Do you trust your Data Mining results? – Part 3/3
SQL Server 2005 | SQL Server 2008 | SQL Server 2008 R2
This is the third and last post of my Data Mining back testing mini series. For my first posts I made the assumption that no action is taken based on the prediction. Although the mining process marked some of our contracts with a high probability for being cancelled, we did nothing to prevent our customers from doing so.
Of course, this is not the real life scenario. Usually our goal is churn prevention (or some other action based on the mining results). However, any action we take will (hopefully) change the behavior of our customers. Or to be more precise, we expect that less customers are really cancelling their contract. This is always a challenge for our mining process in total as the prevention may “dry out” our mining source data. After a while we might not have any non-influenced customers left with a high probability for cancelling the contract. A test group would help but in many scenarios this is not wanted (because the customers are just too important to risk loosing them just for the sake of some statistical validation). Another method would be to leave the influenced customers out of the training set. This doesn’t disturb our prediction but do we still know our prevention is successful enough?
For our back testing process, we can also add the expected prevention rate to our Monte Carlo procedure. In this case we’re not only trying to validate the model but also the prevention rate. On the other hand, if our test fails we’re not sure if it’s the model or our assumed prevention rate that is actually wrong.
For the following I assume that every customer with a churn probability greater then 35% gets prevention. From the past we know that 90% of our preventions are successful. Here are the results:
Old model (no prevention included):
New model (including prevention):
As expected the curves have shifted to the left. In the new model (including the prevention) the number of customers cancelling the contract is significantly lower than in the old model.
We can still use the same methods as shown in the first post to derive the threshold value for our test.

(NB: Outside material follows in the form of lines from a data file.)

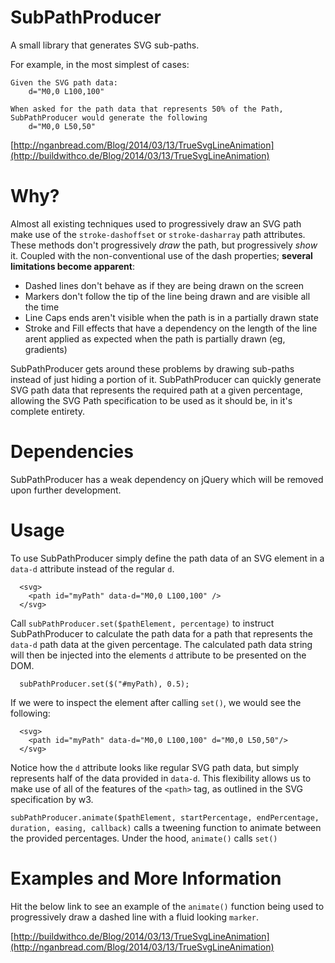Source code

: SubPathProducer
===============

A small library that generates SVG sub-paths.

For example, in the most simplest of cases:

    Given the SVG path data: 
        d="M0,0 L100,100"
        
    When asked for the path data that represents 50% of the Path, SubPathProducer would generate the following
        d="M0,0 L50,50"

[http://nganbread.com/Blog/2014/03/13/TrueSvgLineAnimation](http://buildwithco.de/Blog/2014/03/13/TrueSvgLineAnimation)


Why?
==============

Almost all existing techniques used to progressively draw an SVG path make use of the `stroke-dashoffset` or `stroke-dasharray` path attributes. These methods don't progressively *draw* the path, but progressively *show* it. Coupled with the non-conventional use of the dash properties; **several limitations become apparent**:

* Dashed lines don't behave as if they are being drawn on the screen
* Markers don't follow the tip of the line being drawn and are visible all the time
* Line Caps ends aren't visible when the path is in a partially drawn state
* Stroke and Fill effects that have a dependency on the length of the line arent applied as expected when the path is partially drawn (eg, gradients)

SubPathProducer gets around these problems by drawing sub-paths instead of just hiding a portion of it. SubPathProducer can quickly generate SVG path data that represents the required path at a given percentage, allowing the SVG Path specification to be used as it should be, in it's complete entirety.


Dependencies
===============

SubPathProducer has a weak dependency on jQuery which will be removed upon further development.

Usage
==============


To use SubPathProducer simply define the path data of an SVG <Path> element in a `data-d` attribute instead of the regular `d`. 


    
      <svg>
        <path id="myPath" data-d="M0,0 L100,100" />
      </svg>



Call `subPathProducer.set($pathElement, percentage)` to instruct SubPathProducer to calculate the path data for a path that represents the `data-d` path data at the given percentage. The calculated path data string will then be injected into the elements `d` attribute to be presented on the DOM. 

      subPathProducer.set($("#myPath), 0.5);

If we were to inspect the element after calling `set()`, we would see the following:

      <svg>
        <path id="myPath" data-d="M0,0 L100,100" d="M0,0 L50,50"/>
      </svg>
      
Notice how the `d` attribute looks like regular SVG path data, but simply represents half of the data provided in `data-d`. This flexibility allows us to make use of all of the features of the `<path>` tag, as outlined in the SVG specification by w3.


`subPathProducer.animate($pathElement, startPercentage, endPercentage, duration, easing, callback)` calls a tweening function to animate between the provided percentages. Under the hood, `animate()` calls `set()`

Examples and More Information
============
Hit the below link to see an example of the `animate()` function being used to progressively draw a dashed line with a fluid looking `marker`. 

[http://buildwithco.de/Blog/2014/03/13/TrueSvgLineAnimation](http://nganbread.com/Blog/2014/03/13/TrueSvgLineAnimation)
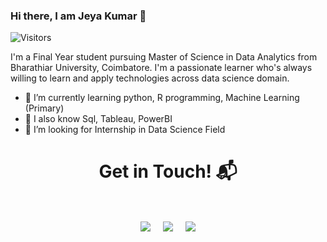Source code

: ### Hi there, I am Jeya Kumar 👋

<p align="left"> 
<img src="https://komarev.com/ghpvc/?username=Jeyakumar-R&color=brightgreen" alt="Visitors" />
 </p>

I'm a Final Year student pursuing Master of Science in Data Analytics from Bharathiar University, Coimbatore. I'm a passionate learner who's always willing to learn and apply technologies across data science domain.  

- 🌱 I’m currently learning python, R programming, Machine Learning (Primary)
- 👯 I also know Sql, Tableau, PowerBI
- 🤔 I’m looking for Internship in Data Science Field

<h1 align="center">Get in Touch! 📬</h1>
<Br>
<p align="center">
<a href="https://www.linkedin.com/in/jeyakumar-r" target="blank"><img align="center" src="https://img.shields.io/badge/JeyaKumar_R?style=for-the-badge&logo=linkedin&logoColor=white" /></a> &nbsp;&nbsp;&nbsp;  <a href="mailto:jeyakumar98raj@gmail.com" target="blank"><img align="center" src="https://img.shields.io/badge/jeyakumar98raj@gmail.com-D14836?style=for-the-badge&logo=gmail&logoColor=white" /></a>    &nbsp;&nbsp;&nbsp;       <a href="https://www.github.com/Jeyakumar-R" target="blank"><img align="center" src="https://img.shields.io/badge/JeyaKumar_R-100000?style=for-the-badge&logo=github&logoColor=white" /></a>
</p>
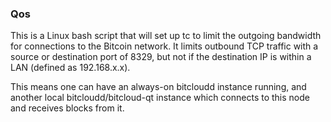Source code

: ### Qos ###

This is a Linux bash script that will set up tc to limit the outgoing bandwidth for connections to the Bitcoin network. It limits outbound TCP traffic with a source or destination port of 8329, but not if the destination IP is within a LAN (defined as 192.168.x.x).

This means one can have an always-on bitcloudd instance running, and another local bitcloudd/bitcloud-qt instance which connects to this node and receives blocks from it.
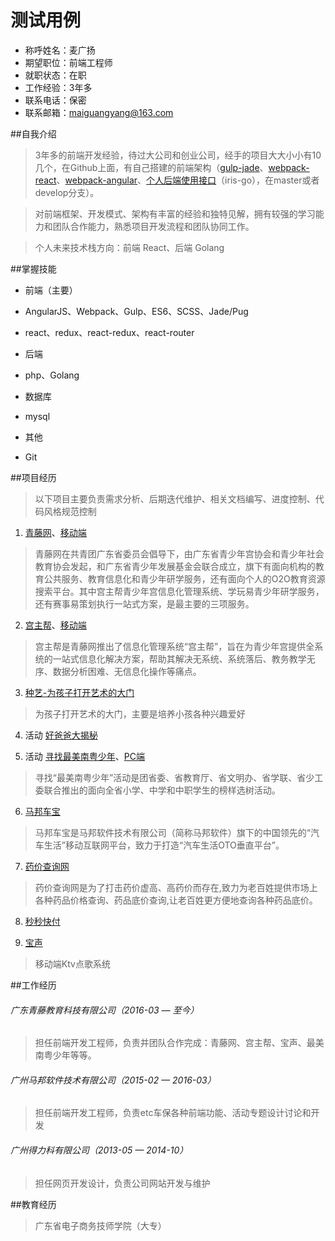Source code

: # 测试用例

- 称呼姓名：麦广扬
- 期望职位：前端工程师
- 就职状态：在职
- 工作经验：3年多
- 联系电话：保密
- 联系邮箱：maiguangyang@163.com

##自我介绍

>  3年多的前端开发经验，待过大公司和创业公司，经手的项目大大小小有10几个，在Github上面，有自己搭建的前端架构（[gulp-jade](https://github.com/maiguangyang/gulp-jade)、[webpack-react](https://github.com/maiguangyang/webpack-react)、[webpack-angular](https://github.com/maiguangyang/webpack-angular)、[个人后端使用接口](https://github.com/maiguangyang/iris-go)（iris-go），在master或者develop分支）。

> 对前端框架、开发模式、架构有丰富的经验和独特见解，拥有较强的学习能力和团队合作能力，熟悉项目开发流程和团队协同工作。

> 个人未来技术栈方向：前端 React、后端 Golang

##掌握技能

* 前端（主要）
 * AngularJS、Webpack、Gulp、ES6、SCSS、Jade/Pug
 * react、redux、react-redux、react-router

* 后端
 * php、Golang

* 数据库
 * mysql

* 其他
 * Git

##项目经历
> 以下项目主要负责需求分析、后期迭代维护、相关文档编写、进度控制、代码风格规范控制

1. [青藤网](http://www.61qt.cn)、[移动端](http://m.61qt.cn)
 > 青藤网在共青团广东省委员会倡导下，由广东省青少年宫协会和青少年社会教育协会发起，和广东省青少年发展基金会联合成立，旗下有面向机构的教育公共服务、教育信息化和青少年研学服务，还有面向个人的O2O教育资源搜索平台。其中宫主帮青少年宫信息化管理系统、学玩易青少年研学服务，还有赛事易策划执行一站式方案，是最主要的三项服务。

2. [宫主帮](http://zhsng.61qt.cn)、[移动端](http://zhsng.m.61qt.cn)
 > 宫主帮是青藤网推出了信息化管理系统“宫主帮”，旨在为青少年宫提供全系统的一站式信息化解决方案，帮助其解决无系统、系统落后、教务教学无序、数据分析困难、无信息化操作等痛点。

3. [种艺-为孩子打开艺术的大门](http://m.artseeds.cn)
 > 为孩子打开艺术的大门，主要是培养小孩各种兴趣爱好

4. 活动 [好爸爸大揭秘](https://act.61qt.cn/special/mobile/fathers/index.html)

5. 活动 [寻找最美南粤少年](http://m.zmnysn.61qt.cn/)、[PC端](http://zmnysn.61qt.cn/)
 > 寻找“最美南粤少年”活动是团省委、省教育厅、省文明办、省学联、省少工委联合推出的面向全省小学、中学和中职学生的榜样选树活动。

6. [马邦车宝](http://www.emabang.com)
 > 马邦车宝是马邦软件技术有限公司（简称马邦软件）旗下的中国领先的“汽车生活”移动互联网平台，致力于打造“汽车生活OTO垂直平台”。

7. [药价查询网](http://www.china-yao.com)
 > 药价查询网是为了打击药价虚高、高药价而存在,致力为老百姓提供市场上各种药品价格查询、药品底价查询,让老百姓更方便地查询各种药品底价。

8. [秒秒快付](http://www.51techpay.com)

9. [宝声](http://m.ktvwin.com)
 > 移动端Ktv点歌系统

##工作经历

###### 广东青藤教育科技有限公司（2016-03 — 至今）
 > 担任前端开发工程师，负责并团队合作完成：青藤网、宫主帮、宝声、最美南粤少年等等。

###### 广州马邦软件技术有限公司（2015-02 — 2016-03）
 > 担任前端开发工程师，负责etc车保各种前端功能、活动专题设计讨论和开发

 ###### 广州得力科有限公司（2013-05 — 2014-10）
 > 担任网页开发设计，负责公司网站开发与维护

##教育经历

> 广东省电子商务技师学院（大专）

This is the curve for the alpha and beta error (again: for beta for choose an alternative model that goes off by 3%).
Again, here are some values for the threshold T, alpha and beta:
T |
Alpha |
Beta |
1580 |
88.7 |
0.0 |
1600 |
75.6 |
0.1 |
1620 |
56.7 |
0.4 |
1640 |
36.5 |
1.6 |
1660 |
19.5 |
5.1 |
1680 |
8.4 |
13.3 |
1700 |
3.0 |
27.0 |
1720 |
0.9 |
46.0 |
1740 |
0.2 |
65.7 |
For example with T=1680 we get alpha<10% and beta<14%. But as being said above, if our model fails the test we’re now not sure anymore if it is the model or the prevention rate. Again, the best way to avoid this uncertainty would be to use test groups. For example, we could exclude a random sample of 10% of all contracts with a churn score above 35% from prevention. Then we’re able to compare the behavior of the random sample (test group) with the customers that received prevention benefits. This test group enables us to measure the effectiveness of our prevention activity. And of course you could set up a statistical test in the same way we described here, to proof that the test group really supports a certain success rate.
To wrap things up, depending on the products, processes, the way new customers are acquired etc., the real-life data mining problems may be much more difficult than presented in this small blog series. Anyway, the methods described here, like the Monte Carlo algorithm or the statistical hypothesis test, are the main building blocks for achieving a reliable understanding how well the model performs. So, depending on the actual scenario, the above mentioned methods may be combined, adjusted and repeated to get the desired results.
This also ends this mini series about back testing. The basic methods are more or less ubiquitous and may also be used for several similar problems, for example to do the back testing for a financial risk model. By adjusting and combining the methods, a specific business requirement may be modeled into a reliable test. And as long as our model conforms to the test, we can have enough trust in our data mining models to use them as the basis for business decisions.